_YOUR INSTRUCTIONS_
In the entries below, find the lines with the word "caption" and copy them.
[[ THE DATA open ]]
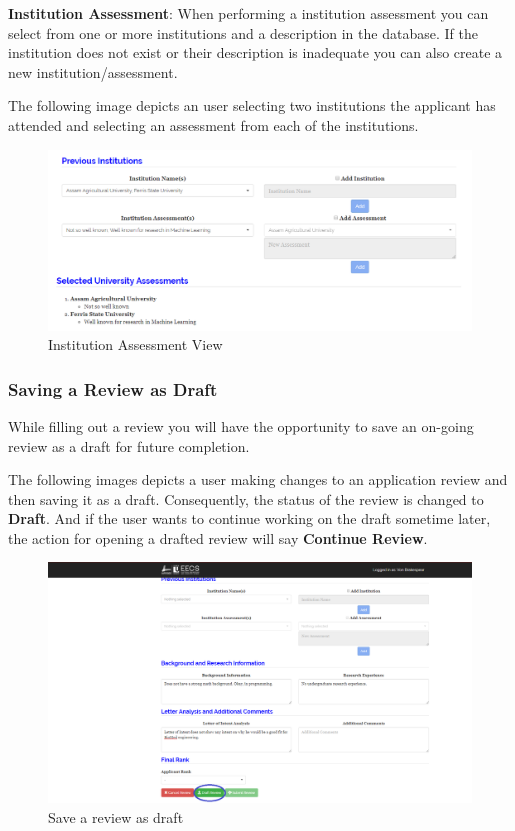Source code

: \documentclass[fontsize=12pt,paper=letter,twoside]{scrartcl}
\begin{document}
\bigskip
\noindent \textbf{Institution Assessment}: When performing a institution assessment you can select from one or more institutions and a description in the database. If the institution does not exist or their description is inadequate you can also create a new institution/assessment.

\bigskip
\noindent The following image depicts an user selecting two institutions the applicant has attended and selecting an assessment from each of the institutions.

\begin{figure}[!htb]
\begin{center}
\includegraphics[width=.7\textwidth]{images/cm/uni_assessment.png}
\end{center}
\caption{Institution Assessment View}
\label{fig:cm:uni_assessment}
\end{figure}

\clearpage
\newpage
\subsubsection{Saving a Review as Draft}
While filling out a review you will have the opportunity to save an on-going review as a draft for future completion.

\bigskip
\noindent The following images depicts a user making changes to an application review and then saving it as a draft. Consequently, the status of the review is changed to \textbf{Draft}. And if the user wants to continue working on the draft sometime later, the action for opening a drafted review will say \textbf{Continue Review}.

\begin{figure}[!htb]
\begin{center}
\includegraphics[width=.9\textwidth]{images/cm/save_as_draft_review.png}
\end{center}
\caption{Save a review as draft}
\label{fig:cm:save_as_draft_review}
\end{figure}
\end{document}
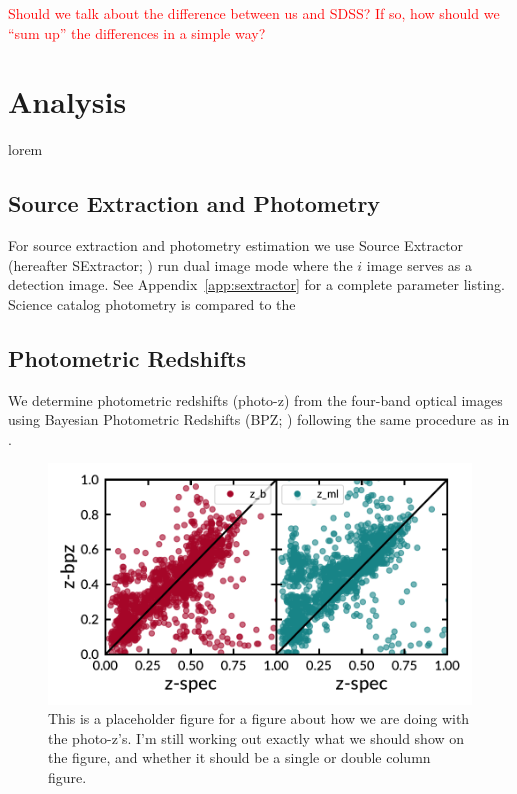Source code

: \documentclass[apj, revtex4]{emulateapj}
\newcommand{\editorial}[1]{\textcolor{red}{#1}}
\begin{document}
\editorial{Should we talk about the difference between us and SDSS? If so, how should we ``sum up'' the differences in a simple way?} 

\section{Analysis}\label{sec:analysis}
lorem

\subsection{Source Extraction and Photometry}
For source extraction and photometry estimation we use Source Extractor (hereafter SExtractor; \citealt{Bertin1996}) run dual image mode where the $i$ image serves as a detection image. See Appendix~\ref{app:sextractor} for a complete parameter listing. Science catalog photometry is compared to the 

\subsection{Photometric Redshifts}
We determine photometric redshifts (photo-z) from the four-band optical images using Bayesian Photometric Redshifts (BPZ; \citealt{Benitez2000, Coe2006}) following the same procedure as in \cite{Menanteau2008a}.

\begin{figure} 
	\includegraphics[width=\textwidth]{figures/specVSphot.pdf} 
	\caption{This is a placeholder figure for a figure about how we are doing with the photo-z's. I'm still working out exactly what we should show on the figure, and whether it should be a single or double column figure.} 
	\label{fig:icd_vs_mass} 
\end{figure}
\end{document}
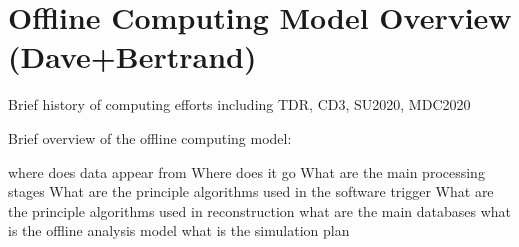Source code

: \section{Offline Computing Model Overview (Dave+Bertrand)}
\label{sec:overview}

Brief history of computing efforts including TDR, CD3, SU2020, MDC2020

Brief overview of the offline computing model:

where does data appear from
Where does it go
What are the main processing stages
What are the principle algorithms used in the software trigger
What are the principle algorithms used in reconstruction
what are the main databases
what is the offline analysis model
what is the simulation plan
[[ THE DATA closed ]]
_EXPECTED OUTPUT_
\caption{Institution Assessment View}
\caption{Save a review as draft}
	\caption{This is a placeholder figure for a figure about how we are doing with the photo-z's. I'm still working out exactly what we should show on the figure, and whether it should be a single or double column figure.} 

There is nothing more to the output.